» Source data
════════════════

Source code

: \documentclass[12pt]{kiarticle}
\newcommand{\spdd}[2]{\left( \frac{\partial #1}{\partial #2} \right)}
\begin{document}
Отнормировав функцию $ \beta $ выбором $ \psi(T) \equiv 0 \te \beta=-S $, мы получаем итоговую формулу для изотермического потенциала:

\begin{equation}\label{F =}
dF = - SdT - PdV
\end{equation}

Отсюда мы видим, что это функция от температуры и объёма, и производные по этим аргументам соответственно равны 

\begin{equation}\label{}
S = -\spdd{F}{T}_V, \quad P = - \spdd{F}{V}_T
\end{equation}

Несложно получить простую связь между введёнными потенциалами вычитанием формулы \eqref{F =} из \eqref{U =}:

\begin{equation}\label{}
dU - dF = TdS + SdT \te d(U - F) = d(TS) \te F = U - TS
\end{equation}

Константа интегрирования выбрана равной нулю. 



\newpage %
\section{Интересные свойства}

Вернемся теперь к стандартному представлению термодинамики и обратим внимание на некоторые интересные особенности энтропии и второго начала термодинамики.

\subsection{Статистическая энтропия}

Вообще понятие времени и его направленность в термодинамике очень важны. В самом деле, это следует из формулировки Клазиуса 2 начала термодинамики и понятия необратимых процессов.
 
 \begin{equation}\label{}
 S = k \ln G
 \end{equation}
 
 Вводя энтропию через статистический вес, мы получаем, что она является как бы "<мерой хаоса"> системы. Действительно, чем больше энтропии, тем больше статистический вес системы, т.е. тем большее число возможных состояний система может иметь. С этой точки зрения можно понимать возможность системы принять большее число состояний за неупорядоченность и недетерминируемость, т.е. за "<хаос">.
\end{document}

════════════════

» Action item
Only lines with the word "термодинамики" count here; copy every one from the records.

» Output for this exercise
Вернемся теперь к стандартному представлению термодинамики и обратим внимание на некоторые интересные особенности энтропии и второго начала термодинамики.
Вообще понятие времени и его направленность в термодинамике очень важны. В самом деле, это следует из формулировки Клазиуса 2 начала термодинамики и понятия необратимых процессов.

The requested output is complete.